In 2002, a dynamic doctor named Thomas Frieden became health commissioner of New York City. With support from the new mayor, billionaire Michael Bloomberg, Frieden and his health department team prohibited smoking in bars, outlawed trans fats in restaurants, and attempted to cap the size of sodas, among other groundbreaking actions. The initiatives drew heated criticism, but they worked: by 2011, 450,000 people had quit smoking, childhood obesity rates were falling, and life expectancy was growing.
Saving Gotham is the behind-the-scenes story of the most controversial—and successful—public health initiative of our time. Thomas A. Farley, MD, MPH, who succeeded Frieden as health commissioner, introduces a team of doctors who accepted the challenge of public health: to care for each of New York City’s eight million inhabitants as their own patients. The biggest threats they faced were not cholera or chemical toxins or lack of medical care but instead habits like smoking and unhealthy eating. As these doctors pressed to solve these problems, they found themselves battling those who encouraged those habits, and they reshaped their own agency for a different sort of fight.
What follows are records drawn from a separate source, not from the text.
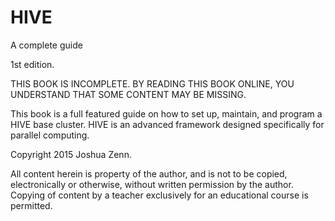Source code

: # HIVE
A complete guide

1st edition.

THIS BOOK IS INCOMPLETE. BY READING THIS BOOK ONLINE, YOU UNDERSTAND THAT SOME CONTENT MAY BE MISSING.

This book is a full featured guide on how to set up, maintain, and program a HIVE base cluster. HIVE is an advanced framework designed specifically for parallel computing.


Copyright 2015 Joshua Zenn.

All content herein is property of the author, and is not to be copied, electronically or otherwise, without written permission by the author. Copying of content by a teacher exclusively for an educational course is permitted.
Farley shows what happens when science-driven doctors are given the political cover to make society-wide changes to protect people from today’s health risks—and how industries exploit legislatures, the courts, the media, and public opinion to undermine them. With Washington caught in partisan paralysis and New York City’s ideas spreading around the world, Saving Gotham demonstrates how government—local government—can protect its citizens and transform health for everyone.
PUBLISHERS WEEKLY
Farley, commissioner of the New York City Department of Health and Mental Hygiene from 2009 to 2014, revisits the controversial public health initiatives introduced during his tenure and that of his predecessor, Tom Frieden (in office from 2002 to 2009), under then-mayor Michael Bloomberg. Their mission was "to save lives millions at a time," but it was the method that was revolutionary: shifting focus from preventing communicable diseases to noncommunicable ones, including heart disease, stroke, cancer, diabetes, and chronic lung disease. To wage this monumental battle, Bloomberg and his health department took on the tobacco and food industries by levying a cigarette tax, banning trans fats from restaurants and requiring calorie labels on menus, carving out smoke-free public areas, and helping cut salt in foods. There were losses, too most famously Bloomberg's soda tax as well as a skeptical media that chided the administration as an intrusive nanny state. Nevertheless, between 2001 and 2010, life expectancy in New York City increased by three years, compared with 1.8 years nationwide; and the number of New Yorkers who died of heart disease caused by smoking, diet, and physical inactivity in 2012 was down by more than 8,000 compared to 2000. Farley acknowledges that these kinds of public initiatives may cause some individual discomfort, but contends that there's little doubt that they save lives.